[Top][All Lists]

[Date Prev][Date Next][Thread Prev][Thread Next][Date Index][Thread Index]

Re: Making GNUS continue to work with Gmail

From: Gregory Heytings
Subject: Re: Making GNUS continue to work with Gmail
Date: Sun, 16 Aug 2020 08:17:30 +0000
User-agent: Alpine 2.21 (NEB 202 2017-01-01)

> The latter. Basically each user has to log in to the google developer > 'console' with a web browser and register themselves, and then perform > a set of steps to generate an OAuth2 token.

I posted, around a week ago, why that is a bad approach (not merely inconvenient).

I'm not sure to what message you refer, but I guess it is the following one, dated from August 7th:

Does that web page function using nonfree software? (Javascript code, for instance?) Knowing Google, I suspect that it does.

If so, we cannot distribute that function, or suggest to users that they use that page, or have code in Emacs which presumes that they do.

This is a fundamental moral principle of the GNU Project: we hold that running a nonfree program is never a legitimate solution to any problem.

We cannot impose that principle on anyone, and we do not try; but we have a duty not to speak in a way that contradicts it.

It might be possible to write free code which talks to that page using some (perhaps undocumented) API and avoids that issue. That would be good.

This is not possible. There are only two solutions (each user creates their own OAuth credentials as if they were a developer of a different app, or the developer creates OAuth credentials and shares it with all users of the app), but in both cases this will involve nonfree software, by the user in the first case and by the developer _and_ the user in the second case.

With the solution used by Kmail, Thunderbird and others, when a user adds a Google account to their mail client, a Google login page is opened in a browser, on which they indicate their login and password. This page is the https://accounts.google.com page, and it uses nonfree JavaScript code.

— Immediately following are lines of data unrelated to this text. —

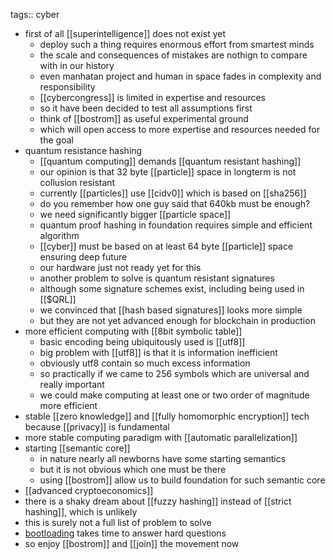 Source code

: tags:: cyber

- first of all [[superintelligence]] does not exist yet
	- deploy such a thing requires enormous effort from smartest minds
	- the scale and consequences of mistakes are nothign to compare with in our history
	- even manhatan project and human in space fades in complexity and responsibility
	- [[cybercongress]] is limited in expertise and resources
	- so it have been decided to test all assumptions first
	- think of [[bostrom]] as useful experimental ground
	- which will open access to more expertise and resources needed for the goal
- quantum resistance hashing
	- [[quantum computing]] demands [[quantum resistant hashing]]
	- our opinion is that 32 byte [[particle]] space in longterm is not collusion resistant
	- currently [[particles]] use [[cidv0]] which is based on [[sha256]]
	- do you remember how one guy said that 640kb must be enough?
	- we need significantly bigger [[particle space]]
	- quantum proof hashing in foundation requires simple and efficient algorithm
	- [[cyber]] must be based on at least 64 byte [[particle]] space ensuring deep future
	- our hardware just not ready yet for this
	- another problem to solve is quantum resistant signatures
	- although some signature schemes exist, including being used in [[$QRL]]
	- we convinced that [[hash based signatures]] looks more simple
	- but they are not yet advanced enough for blockchain in production
- more efficient computing with [[8bit symbolic table]]
	- basic encoding being ubiquitously used is [[utf8]]
	- big problem with [[utf8]] is that it is information inefficient
	- obviously utf8 contain so much excess information
	- so practically if we came to 256 symbols which are universal and really important
	- we could make computing at least one or two order of magnitude more efficient
- stable [[zero knowledge]] and [[fully homomorphic encryption]] tech because [[privacy]] is fundamental
- more stable computing paradigm with [[automatic parallelization]]
- starting [[semantic core]]
	- in nature nearly all newborns have some starting semantics
	- but it is not obvious which one must be there
	- using [[bostrom]] allow us to build foundation for such semantic core
- [[advanced cryptoeconomics]]
- there is a shaky dream about [[fuzzy hashing]] instead of [[strict hashing]], which is unlikely
- this is surely not a full list of problem to solve
- [bootloading](bootloader) takes time to answer hard questions
- so enjoy [[bostrom]] and [[join]] the movement now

As you write, it might be possible, at least in theory, to write free code which would behave as if it were a browser, thereby avoiding to run the nonfree code from Google. But this would be very hard to do, and it would be a fragile solution, because this code is itself not on API, so Google is free to change it at any time. Moreover Google has likely implemented ways to detect on their side that it is indeed their code that is run in a compatible browser, and to trigger a CAPTCHA request when this is not the case.